TASK. Copy exactly the lines of the records below, and only those lines, beginning with the line that contains "### Reporting Issues" and ending with the line that contains "If your problem".

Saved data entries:
##############################
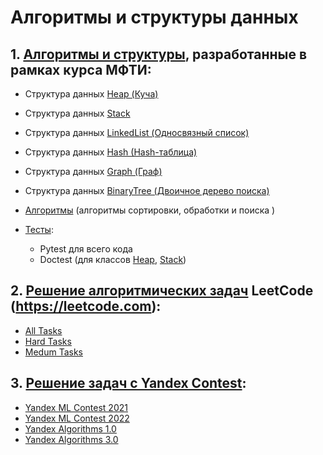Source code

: # Алгоритмы и структуры данных

## 1. [Алгоритмы и структуры](mipt_lections/mipt_lections/), разработанные в рамках курса МФТИ:
- Структура данных [Heap (Куча)](mipt_lections/mipt_lections/heap)
- Структура данных [Stack](mipt_lections/mipt_lections/stack)
- Структура данных [LinkedList (Односвязный список)](mipt_lections/mipt_lections/hash/linkedlist.py)
- Структура данных [Hash (Hash-таблица)](mipt_lections/mipt_lections/hash/hash.py)
- Структура данных [Graph (Граф)](mipt_lections/mipt_lections/graph/graph.py)
- Структура данных [BinaryTree (Двоичное дерево поиска)](mipt_lections/mipt_lections/graph/binary_search_tree.py)

- [Алгоритмы](mipt_lections/mipt_lections/) (алгоритмы сортировки, обработки и поиска ) 
- [Тесты](mipt_lections/tests):
    - Pytest для всего кода
    - Doctest (для классов [Heap](mipt_lections/mipt_lections/heap), [Stack](mipt_lections/mipt_lections/stack))

## 2. [Решение алгоритмических задач](leet_code) LeetCode (https://leetcode.com):
- [All Tasks](leet_code/)
- [Hard Tasks](leet_code/hard_tasks)
- [Medum Tasks](leet_code/medium_tasks) 

## 3. [Решение задач с Yandex Contest](../../../Yandex_Contest):
- [Yandex ML Contest 2021](../../../Yandex_Contest/ML_Contest_2021)
- [Yandex ML Contest 2022](../../../Yandex_Contest/ML_Contest_2022)
- [Yandex Algorithms 1.0](../../../Yandex_Contest/Yandex_Algorithms_1_0)
- [Yandex Algorithms 3.0](../../../Yandex_Contest/Yandex_Algorithms_3_0)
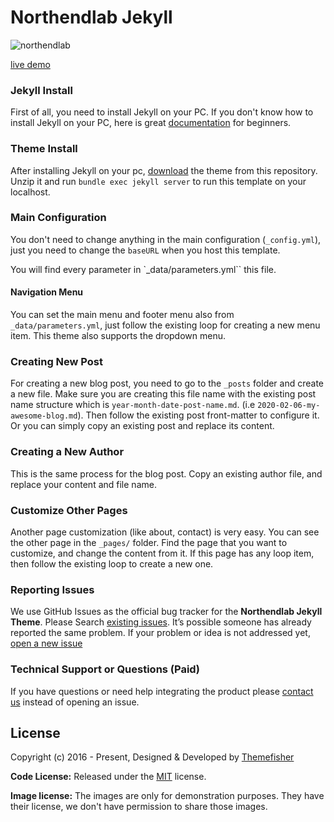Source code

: # Northendlab Jekyll

![northendlab](https://demo.gethugothemes.com/thumbnails/northendlab-light.png)

[live demo](https://demo.gethugothemes.com/northendlab-light/)

### Jekyll Install

First of all, you need to install Jekyll on your PC. If you don't know how to install Jekyll on your PC, here is great [documentation](https://jekyllrb.com/docs/installation/) for beginners.

### Theme Install

After installing Jekyll on your pc, [download](https://github.com/themefisher/northendlab-jekyll) the theme from this repository. Unzip it and run `bundle exec jekyll server` to run this template on your localhost.

### Main Configuration

You don't need to change anything in the main configuration (`_config.yml`), just you need to change the `baseURL` when you host this template.

You will find every parameter in `_data/parameters.yml`` this file.

#### Navigation Menu

You can set the main menu and footer menu also from `_data/parameters.yml`, just follow the existing loop for creating a new menu item. This theme also supports the dropdown menu.

### Creating New Post

For creating a new blog post, you need to go to the `_posts` folder and create a new file. Make sure you are creating this file name with the existing post name structure which is `year-month-date-post-name.md`. (i.e `2020-02-06-my-awesome-blog.md`). Then follow the existing post front-matter to configure it. Or you can simply copy an existing post and replace its content.

### Creating a New Author

This is the same process for the blog post. Copy an existing author file, and replace your content and file name.

### Customize Other Pages

Another page customization (like about, contact) is very easy. You can see the other page in the `_pages/` folder. Find the page that you want to customize, and change the content from it. If this page has any loop item, then follow the existing loop to create a new one.

### Reporting Issues

We use GitHub Issues as the official bug tracker for the **Northendlab Jekyll Theme**. Please Search [existing issues](https://github.com/themefisher/northendlab-jekyll/issues). It’s possible someone has already reported the same problem.
If your problem or idea is not addressed yet, [open a new issue](https://github.com/themefisher/northendlab-jekyll/issues/new)

### Technical Support or Questions (Paid)

If you have questions or need help integrating the product please [contact us](mailto:themefisher@gmail.com) instead of opening an issue.

<!-- licence -->
## License

Copyright (c) 2016 - Present, Designed & Developed by [Themefisher](https://themefisher.com)

**Code License:** Released under the [MIT](https://github.com/themefisher/northendlab-jekyll/blob/main/LICENSE) license.

**Image license:** The images are only for demonstration purposes. They have their license, we don't have permission to share those images.
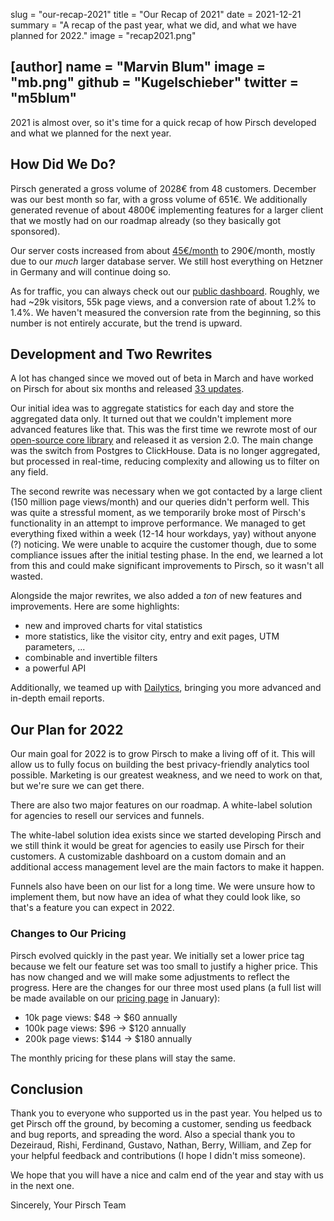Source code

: slug = "our-recap-2021"
title = "Our Recap of 2021"
date = 2021-12-21
summary = "A recap of the past year, what we did, and what we have planned for 2022."
image = "recap2021.png"

[author]
name = "Marvin Blum"
image = "mb.png"
github = "Kugelschieber"
twitter = "m5blum"
---

2021 is almost over, so it's time for a quick recap of how Pirsch developed and what we planned for the next year.

## How Did We Do?

Pirsch generated a gross volume of 2028€ from 48 customers. December was our best month so far, with a gross volume of 651€. We additionally generated revenue of about 4800€ implementing features for a larger client that we mostly had on our roadmap already (so they basically got sponsored).

Our server costs increased from about [45€/month](https://pirsch.io/blog/techstack/) to 290€/month, mostly due to our *much* larger database server. We still host everything on Hetzner in Germany and will continue doing so.

As for traffic, you can always check out our [public dashboard](https://pirsch.pirsch.io/). Roughly, we had ~29k visitors, 55k page views, and a conversion rate of about 1.2% to 1.4%. We haven't measured the conversion rate from the beginning, so this number is not entirely accurate, but the trend is upward.

## Development and Two Rewrites

A lot has changed since we moved out of beta in March and have worked on Pirsch for about six months and released [33 updates](https://docs.pirsch.io/changelog/#100).

Our initial idea was to aggregate statistics for each day and store the aggregated data only. It turned out that we couldn't implement more advanced features like that. This was the first time we rewrote most of our [open-source core library](https://github.com/pirsch-analytics/pirsch) and released it as version 2.0. The main change was the switch from Postgres to ClickHouse. Data is no longer aggregated, but processed in real-time, reducing complexity and allowing us to filter on any field.

The second rewrite was necessary when we got contacted by a large client (150 million page views/month) and our queries didn't perform well. This was quite a stressful moment, as we temporarily broke most of Pirsch's functionality in an attempt to improve performance. We managed to get everything fixed within a week (12-14 hour workdays, yay) without anyone (?) noticing. We were unable to acquire the customer though, due to some compliance issues after the initial testing phase. In the end, we learned a lot from this and could make significant improvements to Pirsch, so it wasn't all wasted.

Alongside the major rewrites, we also added a *ton* of new features and improvements. Here are some highlights:

* new and improved charts for vital statistics
* more statistics, like the visitor city, entry and exit pages, UTM parameters, ...
* combinable and invertible filters
* a powerful API

Additionally, we teamed up with [Dailytics](https://dailytics.com/), bringing you more advanced and in-depth email reports.

## Our Plan for 2022

Our main goal for 2022 is to grow Pirsch to make a living off of it. This will allow us to fully focus on building the best privacy-friendly analytics tool possible. Marketing is our greatest weakness, and we need to work on that, but we're sure we can get there.

There are also two major features on our roadmap. A white-label solution for agencies to resell our services and funnels.

The white-label solution idea exists since we started developing Pirsch and we still think it would be great for agencies to easily use Pirsch for their customers. A customizable dashboard on a custom domain and an additional access management level are the main factors to make it happen.

Funnels also have been on our list for a long time. We were unsure how to implement them, but now have an idea of what they could look like, so that's a feature you can expect in 2022.

### Changes to Our Pricing

Pirsch evolved quickly in the past year. We initially set a lower price tag because we felt our feature set was too small to justify a higher price. This has now changed and we will make some adjustments to reflect the progress. Here are the changes for our three most used plans (a full list will be made available on our [pricing page](https://pirsch.io/pricing) in January):

* 10k page views: $48 -> $60 annually
* 100k page views: $96 -> $120 annually
* 200k page views: $144 -> $180 annually

The monthly pricing for these plans will stay the same.

## Conclusion

Thank you to everyone who supported us in the past year. You helped us to get Pirsch off the ground, by becoming a customer, sending us feedback and bug reports, and spreading the word. Also a special thank you to Dezeiraud, Rishi, Ferdinand, Gustavo, Nathan, Berry, William, and Zep for your helpful feedback and contributions (I hope I didn't miss someone).

We hope that you will have a nice and calm end of the year and stay with us in the next one.

Sincerely,
Your Pirsch Team
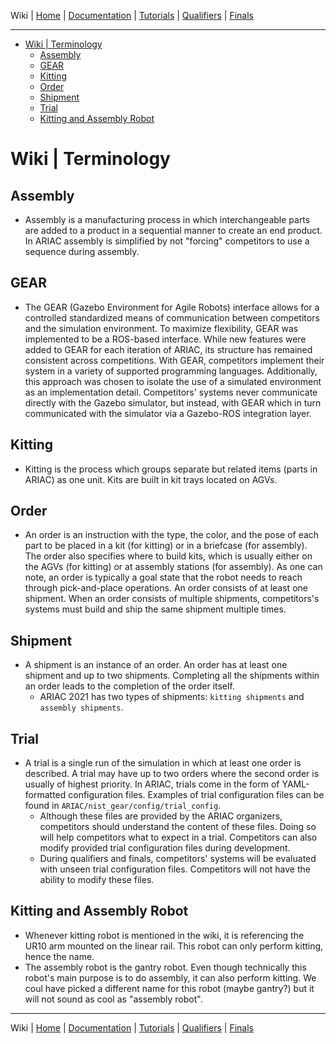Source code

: Wiki | [Home](../../README.md) | [Documentation](../documentation/documentation.md) | [Tutorials](../tutorials/tutorials.md) | [Qualifiers](../qualifiers/qualifier.md) | [Finals](../finals/finals.md)

-------------------------------------------------

- [Wiki | Terminology](#wiki--terminology)
  - [Assembly](#assembly)
  - [GEAR](#gear)
  - [Kitting](#kitting)
  - [Order](#order)
  - [Shipment](#shipment)
  - [Trial](#trial)
  - [Kitting and Assembly Robot](#kitting-and-assembly-robot)

# Wiki | Terminology

## Assembly

- Assembly is a manufacturing process in which interchangeable parts are added to a product in a sequential manner to create an end product. In ARIAC assembly is simplified by not "forcing" competitors to use a sequence during assembly.

## GEAR

- The GEAR (Gazebo Environment for Agile Robots) interface allows for a controlled standardized means of communication between competitors and the simulation environment. To maximize flexibility, GEAR was implemented to be a ROS-based interface. While new features were added to GEAR for each iteration of ARIAC, its structure has remained consistent across competitions. With GEAR, competitors  implement their system in a variety of supported programming languages. Additionally, this approach was chosen to isolate the use of a simulated environment as an implementation detail. Competitors' systems never communicate directly with the Gazebo simulator, but instead, with GEAR which in turn communicated with the simulator via a Gazebo-ROS integration layer.

## Kitting

- Kitting is the process which groups separate  but related items (parts in ARIAC) as one unit. Kits are built in kit trays located on AGVs.

## Order

- An order is an instruction with the type, the color, and the pose of each part to be placed in a kit (for kitting) or in a briefcase (for assembly). The order also specifies where to build kits, which is usually either on the AGVs (for kitting) or at assembly stations (for assembly).  As one can note, an order is typically a goal state that the robot needs to  reach through pick-and-place operations. An order consists of at least one shipment. When an order consists of multiple shipments, competitors's systems must build and ship the same shipment multiple times.

## Shipment

- A shipment is an instance of an order. An order has at least one shipment and up to two shipments. Completing all the shipments within an order leads to the completion of the order itself.
  - ARIAC 2021 has two types of shipments: `kitting shipments` and `assembly shipments`.

## Trial

- A trial is a single run of the simulation in which at least one order is  described. A trial may have up to two orders where the second order is usually of highest priority. In ARIAC, trials come in the form of YAML-formatted configuration files. Examples of trial configuration files can be found in `ARIAC/nist_gear/config/trial_config`.
  - Although these files are provided by the ARIAC organizers, competitors should understand the content of these files. Doing so will help competitors what to expect in a trial. Competitors can also modify provided trial configuration files during development.
  - During qualifiers and finals, competitors' systems will be evaluated with unseen trial configuration files. Competitors will not have the ability to modify these files.

## Kitting and Assembly Robot

- Whenever kitting robot is mentioned in the wiki, it is referencing the UR10 arm mounted on the linear rail. This robot can only perform kitting, hence the name.
- The assembly robot is the gantry robot. Even though technically this robot's main purpose is to do assembly, it can also perform kitting. We coul have picked a different name for this robot (maybe gantry?) but it will not sound as cool as "assembly robot".

<!---You can use the [GEAR/ARIAC support forum](https://discourse.ros.org/c/ariac-users) for public discussions about the competition in which other competition participants may participate.-->

-------------------------------------------------
Wiki | [Home](../../README.md) | [Documentation](../documentation/documentation.md) | [Tutorials](../tutorials/tutorials.md) | [Qualifiers](../qualifiers/qualifier.md) | [Finals](../finals/finals.md)
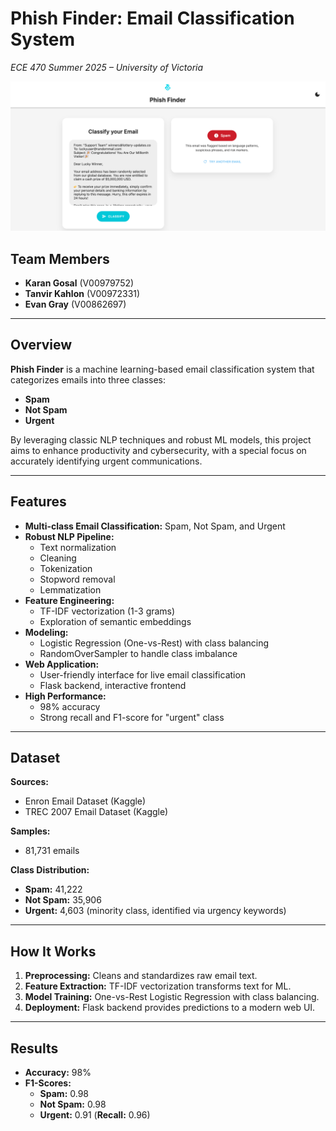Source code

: # Phish Finder: Email Classification System  
_ECE 470 Summer 2025 – University of Victoria_

![1](screenshots/1.png)

## Team Members
- **Karan Gosal** (V00979752)
- **Tanvir Kahlon** (V00972331)
- **Evan Gray** (V00862697)

---

## Overview

**Phish Finder** is a machine learning-based email classification system that categorizes emails into three classes:  
- **Spam**
- **Not Spam**
- **Urgent**

By leveraging classic NLP techniques and robust ML models, this project aims to enhance productivity and cybersecurity, with a special focus on accurately identifying urgent communications.

---

## Features

- **Multi-class Email Classification:** Spam, Not Spam, and Urgent  
- **Robust NLP Pipeline:**  
  - Text normalization  
  - Cleaning  
  - Tokenization  
  - Stopword removal  
  - Lemmatization  
- **Feature Engineering:**  
  - TF-IDF vectorization (1-3 grams)  
  - Exploration of semantic embeddings  
- **Modeling:**  
  - Logistic Regression (One-vs-Rest) with class balancing  
  - RandomOverSampler to handle class imbalance  
- **Web Application:**  
  - User-friendly interface for live email classification  
  - Flask backend, interactive frontend  
- **High Performance:**  
  - 98% accuracy  
  - Strong recall and F1-score for "urgent" class  

---

## Dataset

**Sources:**  
- Enron Email Dataset (Kaggle)  
- TREC 2007 Email Dataset (Kaggle)

**Samples:**  
- 81,731 emails

**Class Distribution:**  
- **Spam:** 41,222  
- **Not Spam:** 35,906  
- **Urgent:** 4,603 (minority class, identified via urgency keywords)

---

## How It Works

1. **Preprocessing:** Cleans and standardizes raw email text.
2. **Feature Extraction:** TF-IDF vectorization transforms text for ML.
3. **Model Training:** One-vs-Rest Logistic Regression with class balancing.
4. **Deployment:** Flask backend provides predictions to a modern web UI.

---

## Results

- **Accuracy:** 98%
- **F1-Scores:**  
  - **Spam:** 0.98  
  - **Not Spam:** 0.98  
  - **Urgent:** 0.91 (**Recall:** 0.96)
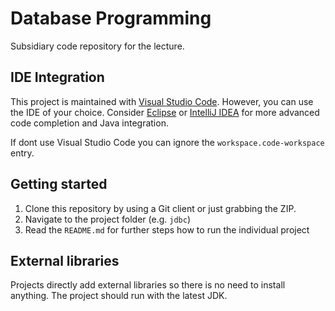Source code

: # Database Programming

Subsidiary code repository for the lecture.

## IDE Integration

This project is maintained with [Visual Studio Code](https://code.visualstudio.com/). However, you can use the IDE of your choice. Consider [Eclipse](https://www.eclipse.org/downloads/) or [IntelliJ IDEA](https://www.jetbrains.com/idea/) for more advanced code completion and Java integration.

If dont use Visual Studio Code you can ignore the `workspace.code-workspace` entry.

## Getting started

1. Clone this repository by using a Git client or just grabbing the ZIP.
2. Navigate to the project folder (e.g. `jdbc`)
3. Read the `README.md` for further steps how to run the individual project

## External libraries

Projects directly add external libraries so there is no need to install anything. The project should run with the latest JDK.
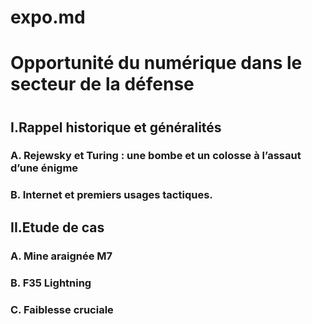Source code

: # expo.md
<head><H1>Opportunité du numérique dans le secteur de la défense<h1></head>
<body>
<h2>I.Rappel historique et généralités</h2>
<h3>A. Rejewsky et Turing : une bombe et un colosse à l’assaut d’une énigme<h3>
  <h3>B. Internet et premiers usages tactiques.</h3>
  <h2>II.Etude de cas</h2>
  <h3>A. Mine araignée M7</h3>
  <h3>B. F35 Lightning</h3>
  <h3>C. Faiblesse cruciale</h3>
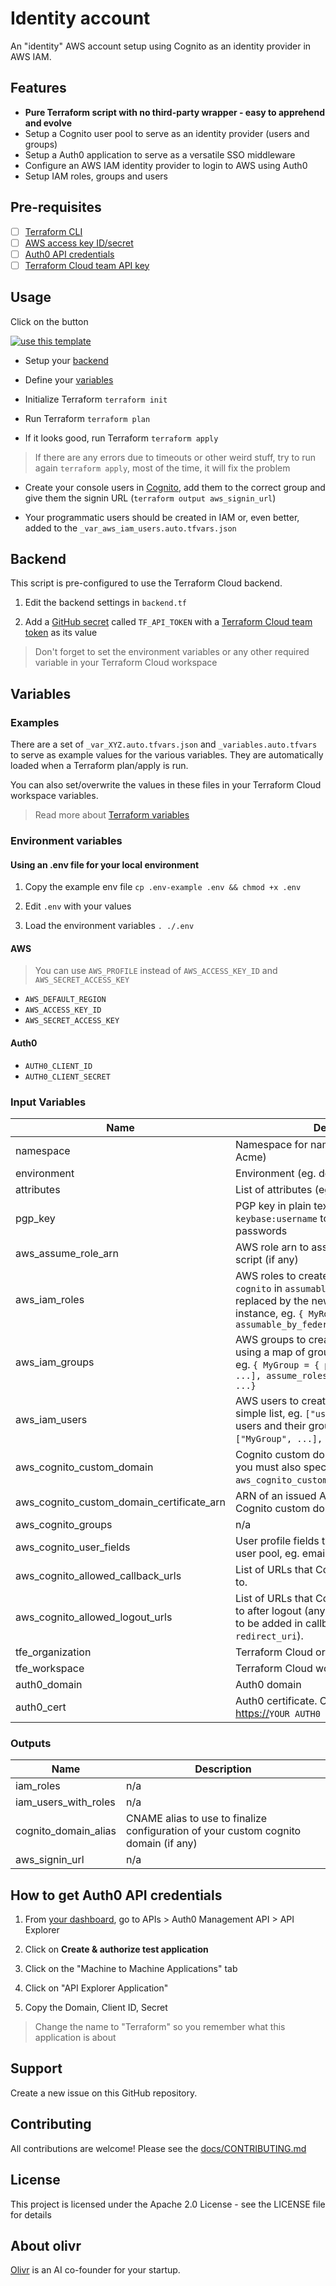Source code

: # Identity account

An "identity" AWS account setup using Cognito as an identity provider in AWS IAM.

## Features

- **Pure Terraform script with no third-party wrapper - easy to apprehend and evolve**
- Setup a Cognito user pool to serve as an identity provider (users and groups)
- Setup a Auth0 application to serve as a versatile SSO middleware
- Configure an AWS IAM identity provider to login to AWS using Auth0
- Setup IAM roles, groups and users

## Pre-requisites

- [ ] [Terraform CLI](https://learn.hashicorp.com/terraform/getting-started/install.html)
- [ ] [AWS access key ID/secret](https://console.aws.amazon.com/iam/home#/security_credentials)
- [ ] [Auth0 API credentials](#how-to-get-auth0-api-credentials)
- [ ] [Terraform Cloud team API key](#backend)

## Usage

Click on the button

[![use this template](https://raw.githubusercontent.com/olivr-com/defaults/master/docs/images/usetemplate.png)](https://github.com/olivr-templates/infra-identity/generate)

- Setup your [backend](#backend)

- Define your [variables](#variables)

- Initialize Terraform `terraform init`

- Run Terraform `terraform plan`

- If it looks good, run Terraform `terraform apply`

> If there are any errors due to timeouts or other weird stuff, try to run again `terraform apply`, most of the time, it will fix the problem

- Create your console users in [Cognito](https://console.aws.amazon.com/cognito/home?region=us-east-1), add them to the correct group and give them the signin URL (`terraform output aws_signin_url`)

- Your programmatic users should be created in IAM or, even better, added to the `_var_aws_iam_users.auto.tfvars.json`

<!-- auto-terraform-backend -->
## Backend

This script is pre-configured to use the Terraform Cloud backend.

1. Edit the backend settings in `backend.tf`

2. Add a [GitHub secret](https://help.github.com/en/actions/configuring-and-managing-workflows/creating-and-storing-encrypted-secrets) called `TF_API_TOKEN` with a [Terraform Cloud team token](https://www.terraform.io/docs/cloud/users-teams-organizations/api-tokens.html#team-api-tokens) as its value

> Don't forget to set the environment variables or any other required variable in your Terraform Cloud workspace

<!-- auto-terraform-backend -->

## Variables

### Examples

There are a set of `_var_XYZ.auto.tfvars.json` and `_variables.auto.tfvars` to serve as example values for the various variables. They are automatically loaded when a Terraform plan/apply is run.

You can also set/overwrite the values in these files in your Terraform Cloud workspace variables.

> Read more about [Terraform variables](https://www.terraform.io/docs/configuration/variables.html)

<!-- auto-environment-variables -->
### Environment variables

#### Using an .env file for your local environment

1. Copy the example env file `cp .env-example .env && chmod +x .env`

2. Edit `.env` with your values

3. Load the environment variables `. ./.env`

<!-- auto-environment-variables -->

<!-- auto-terraform-env -->
#### AWS

> You can use `AWS_PROFILE` instead of `AWS_ACCESS_KEY_ID` and `AWS_SECRET_ACCESS_KEY`

- `AWS_DEFAULT_REGION`
- `AWS_ACCESS_KEY_ID`
- `AWS_SECRET_ACCESS_KEY`

#### Auth0

- `AUTH0_CLIENT_ID`
- `AUTH0_CLIENT_SECRET`
<!-- auto-terraform-env -->

<!-- auto-terraform-variables -->
### Input Variables

| Name | Description | Type | Default | Required |
|------|-------------|------|---------|:--------:|
| namespace | Namespace for naming resources (eg. `ac` for Acme) | `string` | n/a | yes |
| environment | Environment (eg. dev, prod, staging) | `string` | n/a | yes |
| attributes | List of attributes (eg. internal, public) | `list(string)` | `null` | no |
| pgp\_key | PGP key in plain text or using the format `keybase:username` to encrypt user keys and passwords | `string` | `null` | no |
| aws\_assume\_role\_arn | AWS role arn to assume when running this script (if any) | `string` | `null` | no |
| aws\_iam\_roles | AWS roles to create. If you set the value `cognito` in `assumable_by_federated`, it will be replaced by the newly created Cognito instance, eg. `{ MyRole = { assumable_by_federated = ["cognito"] } }` | `map(map(list(string)))` | `{}` | no |
| aws\_iam\_groups | AWS groups to create. It should be specified using a map of groups and their attributes, eg. `{ MyGroup = { policies = ["arn:xxx", ...], assume_roles = ["arn:xxx", ...] }, ...}` | `map(map(list(string)))` | `{}` | no |
| aws\_iam\_users | AWS users to create. You can specify a simple list, eg. `["user-1", ...]` or a map of users and their groups, eg. `{ user-1 = ["MyGroup", ...], ...}`. | `any` | `{}` | no |
| aws\_cognito\_custom\_domain | Cognito custom domain name. To use this, you must also specify `aws_cognito_custom_domain_certificate_arn`. | `string` | `null` | no |
| aws\_cognito\_custom\_domain\_certificate\_arn | ARN of an issued ACM certificate for the Cognito custom domain name. | `string` | `null` | no |
| aws\_cognito\_groups | n/a | `map(map(string))` | `{}` | no |
| aws\_cognito\_user\_fields | User profile fields to add to your Cognito user pool, eg. email, birthdate, twitter | `map` | `{}` | no |
| aws\_cognito\_allowed\_callback\_urls | List of URLs that Cognito clients can redirect to. | `list(string)` | `[]` | no |
| aws\_cognito\_allowed\_logout\_urls | List of URLs that Cognito clients can redirect to after logout (any url added here also need to be added in callback if making use of `redirect_uri`). | `list(string)` | `[]` | no |
| tfe\_organization | Terraform Cloud organization name | `string` | `null` | no |
| tfe\_workspace | Terraform Cloud workspace name | `string` | `null` | no |
| auth0\_domain | Auth0 domain | `string` | n/a | yes |
| auth0\_cert | Auth0 certificate. Can be found at <https://>`YOUR AUTH0 DOMAIN`/pem | `string` | n/a | yes |

### Outputs

| Name | Description |
|------|-------------|
| iam\_roles | n/a |
| iam\_users\_with\_roles | n/a |
| cognito\_domain\_alias | CNAME alias to use to finalize configuration of your custom cognito domain (if any) |
| aws\_signin\_url | n/a |

<!-- auto-terraform-variables -->

## How to get Auth0 API credentials

1. From [your dashboard](https://manage.auth0.com/dashboard), go to APIs > Auth0 Management API > API Explorer

2. Click on **Create & authorize test application**

3. Click on the "Machine to Machine Applications" tab

4. Click on "API Explorer Application"

5. Copy the Domain, Client ID, Secret

> Change the name to "Terraform" so you remember what this application is about

<!-- auto-support -->

## Support

Create a new issue on this GitHub repository.

<!-- auto-support -->

<!-- auto-contribute -->

## Contributing

All contributions are welcome! Please see the [docs/CONTRIBUTING.md](docs/CONTRIBUTING.md)

<!-- auto-contribute -->

<!-- auto-license -->
## License

This project is licensed under the Apache 2.0 License - see the LICENSE file for details

<!-- auto-license -->

<!-- auto-about-org -->

## About olivr

[Olivr](https://olivr.com) is an AI co-founder for your startup.

<!-- auto-about-org -->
##############################
RESPONSE TO THE EXERCISE.
### Reporting Issues

We use GitHub Issues as the official bug tracker for the **Northendlab Jekyll Theme**. Please Search [existing issues](https://github.com/themefisher/northendlab-jekyll/issues). It’s possible someone has already reported the same problem.
If your problem or idea is not addressed yet, [open a new issue](https://github.com/themefisher/northendlab-jekyll/issues/new)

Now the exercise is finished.